Tim Fedak, director/curator at the museum welcomed everyone including Don Reid, keeper of the cliffs at Joggins and Eldon George, whose fossil discoveries put Parrsboro on the geological map.
“It’s why we love this area,” Fedak said. “Every time we go down to the cliffs, we see something we’ve never seen before.”
He explained that the Long Island arch collapse goes all the way back to events that were happening 200 million years ago when the supercontinent Pangea split apart and volcanoes spewed molten basalt through the widening fissures in the Earth’s crust.
As the rock cooled and hardened, earthquakes and shifting tectonic plates caused huge sections to grind against each other and a thin layer of clay got caught in between.
“Geologically, it’s called a slickenside,” Fedak said. “It becomes a weak zone when the time is right and that’s where the whole cliff failed and collapsed on the slippery spot of this old fault.”
Power of the tides
He said the arch itself was created by the erosive power of the tides also wearing away at weak spots.
No one knows for sure when the hole first started to appear, but someone brought a 1936 photo showing Long Island without its now-famous arch.
Eldon George said he remembers going through the arch twice in a rowboat during the 1940s, but it was so small then, he could touch its roof when he stood up in the boat. Over the years, the hole expanded steadily.
“It was impressive how large it was,” Fedak said. “Forty-five feet tall. That’s pretty amazing.”
He pointed out that the rubble left after the collapse is also about 45 feet high.
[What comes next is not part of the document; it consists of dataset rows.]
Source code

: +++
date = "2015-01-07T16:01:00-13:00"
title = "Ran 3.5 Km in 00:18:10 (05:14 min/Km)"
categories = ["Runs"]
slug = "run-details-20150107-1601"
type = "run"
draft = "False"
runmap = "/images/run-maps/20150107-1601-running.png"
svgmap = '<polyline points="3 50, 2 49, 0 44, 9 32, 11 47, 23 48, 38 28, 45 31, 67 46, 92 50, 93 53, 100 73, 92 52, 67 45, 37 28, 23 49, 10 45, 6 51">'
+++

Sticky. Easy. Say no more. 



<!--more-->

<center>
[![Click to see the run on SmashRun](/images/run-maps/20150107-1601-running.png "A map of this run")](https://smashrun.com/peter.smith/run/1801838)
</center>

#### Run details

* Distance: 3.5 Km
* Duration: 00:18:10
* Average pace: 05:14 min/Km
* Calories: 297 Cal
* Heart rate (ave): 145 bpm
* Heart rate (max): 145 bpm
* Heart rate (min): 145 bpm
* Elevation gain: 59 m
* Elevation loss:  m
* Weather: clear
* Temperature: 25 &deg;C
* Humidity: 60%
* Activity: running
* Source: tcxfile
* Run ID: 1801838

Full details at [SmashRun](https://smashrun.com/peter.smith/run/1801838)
He warned people to stay away from it because loose boulders could come crashing down at any time.
When did it happen?
Someone suggested that Five Islands resident Gordon Meekins heard a big crash at 3 a.m. on October 19th, the date of the federal election when Nova Scotia voters created their own Liberal landslide.
But when reached by phone at his home later, Meekins said no one on shore heard anything that night because the wind was blowing the wrong way.
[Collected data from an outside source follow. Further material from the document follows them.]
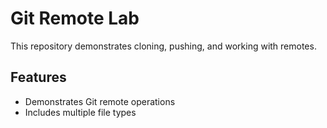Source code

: # Git Remote Lab
This repository demonstrates cloning, pushing, and working with remotes.

## Features
- Demonstrates Git remote operations
- Includes multiple file types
He said the big collapse was foreshadowed by a smaller one that happened on September 28th.
“I was down to Blue Sac, me and the wife, just before dark the night before (the big collapse), to see if we could get a better look at it where it fell in the first time,” he said.
I told the wife, I says ‘Oh well, I’ll bring the boat up this weekend and maybe we’ll take a drive out and see how much fell in.’ I’m setting there and telling her, I said, ‘I wonder if I’ll live long enough to see that hole gone.’ Now, the next morning it was gone.”
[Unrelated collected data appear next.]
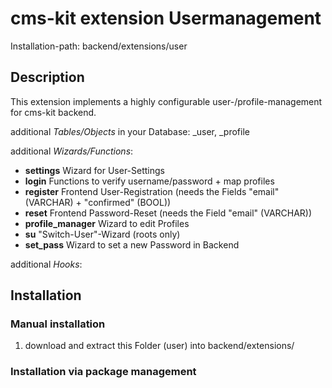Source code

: # cms-kit extension Usermanagement

Installation-path: backend/extensions/user

## Description

This extension implements a highly configurable user-/profile-management for cms-kit backend.


additional *Tables/Objects* in your Database: _user, _profile


additional *Wizards/Functions*:

* **settings** Wizard for User-Settings 
* **login** Functions to verify username/password + map profiles
* **register** Frontend User-Registration (needs the Fields "email" (VARCHAR) + "confirmed" (BOOL))
* **reset** Frontend Password-Reset (needs the Field "email" (VARCHAR))
* **profile_manager** Wizard to edit Profiles
* **su** "Switch-User"-Wizard (roots only)
* **set_pass** Wizard to set a new Password in Backend	

additional *Hooks*: 

## Installation

### Manual installation

1. download and extract this Folder (user) into backend/extensions/

### Installation via package management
Meekins said it was quite a coincidence.
“Yes it was, I said ‘Geez, I hope that’s not a bad omen.’”
Jo-Ann Hunter of Five Islands said she’ll miss the Long Island arch.
“Everyone is sad about this,” she said remembering that after people ran through the arch in the first Not Since Moses run in 2007, runners from all over the world started coming to participate.
“Dick Lemon (owner of Long Island) has promoted it throughout the world,” she said adding, “It’s sad that the hole’s gone. We’re just missing the hole. Don’t know if I’m going to get used to it or not.”
Exhibit on Fundy’s changing shores
Tim Fedak says the museum is considering creating an exhibit on the collapse.
“I think this is a great opportunity for people to be contributing photos and stories and paintings and historical photos that have Long Island in the background and we can try to reconstruct what happened to that island and how it’s been changing over the course of time.”
He added the exhibit could either be online or in the museum.
“It really is an opportunity for people to share their observations of the changing landscape which is really what the Bay of Fundy is all about,” he said. “This whole shoreline is constantly changing and we are having a great opportunity to watch it happen.”
Fedak says one big change happened last week when a storm surge wiped clean one of the cliffs at Wasson’s Bluff exposing what look like the limbs of a new dinosaur specimen.
“I’ll be doing some work over the next week to collect that material,” he said.
“It could be that I’ll just do a little bit of work and save the major collecting for next spring.”